05 agosto 2001

Defeito é defeito
Bíbi Da Pieve

Tenho ouvido algumas pessoas se referirem às próprias virtudes como se defeitos fossem. E vice-versa.

- Tenho o péssimo hábito de persistir em tudo o que eu quero, até o fim. Ai, como eu sofro por isso. Nunca desisto! Até que consigo. Mas é um defeito, eu sei, tenho consciência disso.

- O meu pior defeito é ser prestativa demais. Impressionante, as pessoas acabam extrapolando, porque sabem que eu nunca digo não. E é verdade, não adianta, eu sempre acabo dando um jeitinho de ajudar os outros... que defeito horrível, mas, fazer o quê? Sou assim, tá em mim.

- Tá vendo esses meus enormes olhos azuis? Que defeito horrível... ninguém presta atenção no que eu estou dizendo, nunca!

E por aí vai. Garanto que você já ouviu esse tipo de "confissão", várias vezes, principalmente dos amigos mais próximos.

Ou será que você também faz isso?

Há duas maneiras muito comuns de "assumir" defeitos: uma delas é essa, acima citada. A outra, o famoso "pedir elogio":

- Ai, como estou gorda...

- Que isso!, olha aqui, a calça está até folgadinha! Deixa de ser boba!

Enfim, sinceridade, que é bom, nem pensar. Depois, reclamamos das dificuldades nas relações interpessoais.

A humanidade está cada vez mais hipócrita, e sequer assume a culpa. Nós, brasileiros, reclamamos "do brasileiro" - como se ele fosse uma terceira pessoa.

Aquela mulher que se acha gorda, lá no fundinho, se orgulha de não ser uma tábua. Mas trata as qualidades como defeitos, e os verdadeiros defeitos - ela é egocêntrica! - como qualidades: ela se orgulha da "boa autoestima", e ainda fala mal da vizinha, que, além de ser uma tábua, ainda não se gosta.

- Você viu? Ela não passa nem um batonzinho!

Todos nós somos especialistas no batonzinho alheio. Se é vermelho demais, tá carente; quer coisa. Se é de menos, não se gosta.

A psicologia de boteco tem dúzias de capítulos referentes a bundas, batonzinhos e trejeitos. Dos outros. Sempre dos outros.

Se houvesse um pouco mais de transparência nas cabeças modernas, talvez tudo ficasse menos complicado. Inclusive o casamento.

Ele reclama, por exemplo, que ela não consegue dizer por que ficou chateada e brigou com ele. Mas é meio difícil - ela reclama - falar com uma ostra.

Volta e meia, como boa ostra, ele larga uma pérola. Aí ela se derrete, mas, horas depois, ele reclama que ela já está grudenta demais; ela então fica revoltada, ele não sabe por quê, pergunta, ela não responde, e ele se fecha como uma ostra. De novo.

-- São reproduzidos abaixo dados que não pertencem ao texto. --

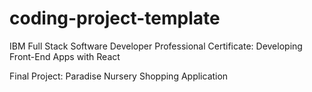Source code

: # coding-project-template

IBM Full Stack Software Developer Professional Certificate: Developing Front-End Apps with React

Final Project: Paradise Nursery Shopping Application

Quando estão fazendo as pazes, às vezes, ele até assume que é muito fechado. Mas, na verdade, orgulha-se de ser reservado. E quer morrer assim.

Ela, com jeitinho, assume que poderia ser mais direta e objetiva. Mas, no fundo, pensa que a culpa é do animal insensível, que já está com ela há dez anos, e ainda não consegue adivinhar os seus pensamentos.

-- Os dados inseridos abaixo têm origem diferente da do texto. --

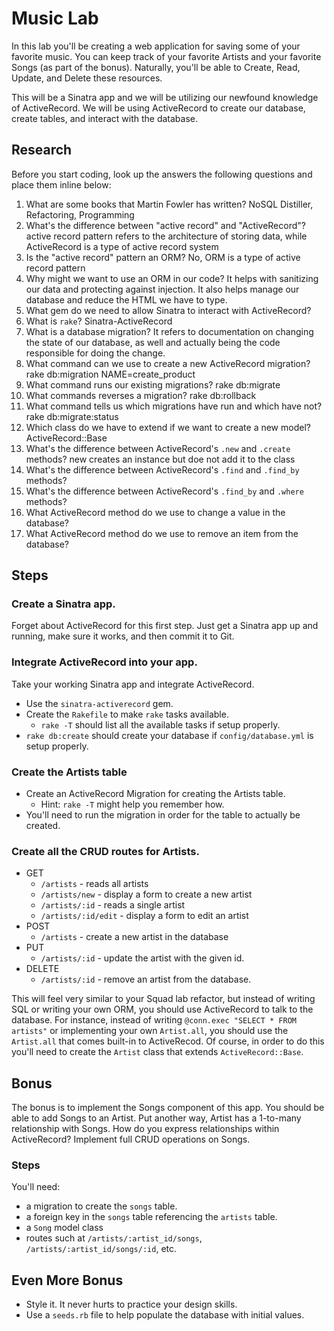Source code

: Music Lab
=========

In this lab you'll be creating a web application for saving some of
your favorite music.  You can keep track of your favorite Artists and
your favorite Songs (as part of the bonus). Naturally, you'll be able to
Create, Read, Update, and Delete these resources.

This will be a Sinatra app and we will be utilizing our newfound
knowledge of ActiveRecord. We will be using ActiveRecord to create
our database, create tables, and interact with the database.

Research
--------

Before you start coding, look up the answers the following questions
and place them inline below:

1. What are some books that Martin Fowler has written? NoSQL Distiller, Refactoring, Programming
2. What's the difference between "active record" and "ActiveRecord"? active record pattern refers to the architecture of storing data, while ActiveRecord is a type of active record system
3. Is the "active record" pattern an ORM? No, ORM is a type of active record pattern
4. Why might we want to use an ORM in our code? It helps with sanitizing our data and protecting against injection. It also helps manage our database and reduce the HTML we have to type.
5. What gem do we need to allow Sinatra to interact with ActiveRecord?
6. What is `rake`? Sinatra-ActiveRecord
7. What is a database migration? It refers to documentation on changing the state of our database, as well and actually being the code responsible for doing the change.
8. What command can we use to create a new ActiveRecord migration? rake db:migration NAME=create_product
9. What command runs our existing migrations? rake db:migrate
10. What commands reverses a migration? rake db:rollback
11. What command tells us which migrations have run and which have
not?rake db:migrate:status
12. Which class do we have to extend if we want to create a new model? ActiveRecord::Base
13. What's the difference between ActiveRecord's `.new` and `.create`
methods? new creates an instance but doe not add it to the class
14. What's the difference between ActiveRecord's `.find` and
`.find_by` methods? 
15. What's the difference between ActiveRecord's `.find_by` and
`.where` methods?
16. What ActiveRecord method do we use to change a value in the
database?
17. What ActiveRecord method do we use to remove an item from the
database?

Steps
-----

### Create a Sinatra app.

Forget about ActiveRecord for this first step. Just get a Sinatra app
up and running, make sure it works, and then commit it to Git.

### Integrate ActiveRecord into your app.

Take your working Sinatra app and integrate ActiveRecord.

- Use the `sinatra-activerecord` gem.
- Create the `Rakefile` to make `rake` tasks available.
    - `rake -T` should list all the available tasks if setup properly.
- `rake db:create` should create your database if
`config/database.yml` is setup properly.

### Create the Artists table

- Create an ActiveRecord Migration for creating the Artists table.
    - Hint: `rake -T` might help you remember how.
- You'll need to run the migration in order for the table to actually
  be created.

### Create all the CRUD routes for Artists.

- GET
    - `/artists` - reads all artists
    - `/artists/new` - display a form to create a new artist
    - `/artists/:id` - reads a single artist
    - `/artists/:id/edit` - display a form to edit an artist
- POST
    - `/artists` - create a new artist in the database
- PUT
    - `/artists/:id` - update the artist with the given id.
- DELETE
    - `/artists/:id` - remove an artist from the database.

This will feel very similar to your Squad lab refactor, but instead of
writing SQL or writing your own ORM, you should use ActiveRecord to
talk to the database. For instance, instead of writing  `@conn.exec
"SELECT * FROM artists"` or implementing your own `Artist.all`, you
should use the `Artist.all` that comes built-in to ActiveRecod. Of
course, in order to do this you'll need to create the `Artist` class
that extends `ActiveRecord::Base`.

Bonus
-----

The bonus is to implement the Songs component of this app. You should
be able to add Songs to an Artist. Put another way, Artist has a
1-to-many relationship with Songs. How do you express relationships
within ActiveRecord? Implement full CRUD operations on Songs.

### Steps

You'll need:

- a migration to create the `songs` table.
- a foreign key in the `songs` table referencing the `artists` table.
- a `Song` model class
- routes such at `/artists/:artist_id/songs`,
  `/artists/:artist_id/songs/:id`, etc.

Even More Bonus
---------------

- Style it. It never hurts to practice your design skills.
- Use a `seeds.rb` file to help populate the database with initial values.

Defeito é defeito, e ponto final. Defeito é pessoal e intransferível.

Eu, por exemplo, pinto as sobrancelhas com lápis marrom, e fico me iludindo, pensando que assim você não vai reparar nas manchas que eu tenho nos dois lados do rosto, próximas às orelhas. Besteira. Não adianta disfarçar os buracos da bochecha colorindo a sobrancelha.

Não me leve a mal, mas, se você me disser que tem algum defeito, seja lá qual for, eu vou concordar. Não espere que eu vá dizer que a calça está folgadinha, porque não está. Já chega de tanto rodeio, tanto disfarce. Não vou compactuar com a hipocrisia.

Até porque este é meu maior defeito: sou muito sincera. Modéstia à parte.